■ HOW TO COMPLETE THIS TASK: Set down exactly the lines below, starting at the one that contains "Datagram Protocol (UDP)" and ending at the one that contains "Stevens, Fenner, Rudoff", with both of those lines included and nothing else.

◇ ◇ ◇ ◇

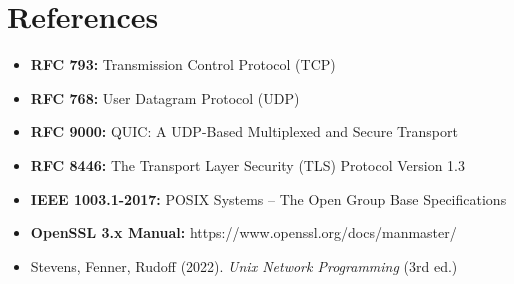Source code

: \documentclass[12pt,a4paper]{article}
\begin{document}
\section{References}
\label{app:refs}

\begin{itemize}
  \item \textbf{RFC 793:} Transmission Control Protocol (TCP)
  \item \textbf{RFC 768:} User Datagram Protocol (UDP)
  \item \textbf{RFC 9000:} QUIC: A UDP-Based Multiplexed and Secure Transport
  \item \textbf{RFC 8446:} The Transport Layer Security (TLS) Protocol Version 1.3
  \item \textbf{IEEE 1003.1-2017:} POSIX Systems – The Open Group Base Specifications
  \item \textbf{OpenSSL 3.x Manual:} https://www.openssl.org/docs/manmaster/
  \item Stevens, Fenner, Rudoff (2022). \textit{Unix Network Programming} (3rd ed.)
\end{itemize}
\end{document}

◇ ◇ ◇ ◇

■ OUTPUT BELOW:
  \item \textbf{RFC 768:} User Datagram Protocol (UDP)
  \item \textbf{RFC 9000:} QUIC: A UDP-Based Multiplexed and Secure Transport
  \item \textbf{RFC 8446:} The Transport Layer Security (TLS) Protocol Version 1.3
  \item \textbf{IEEE 1003.1-2017:} POSIX Systems – The Open Group Base Specifications
  \item \textbf{OpenSSL 3.x Manual:} https://www.openssl.org/docs/manmaster/
  \item Stevens, Fenner, Rudoff (2022). \textit{Unix Network Programming} (3rd ed.)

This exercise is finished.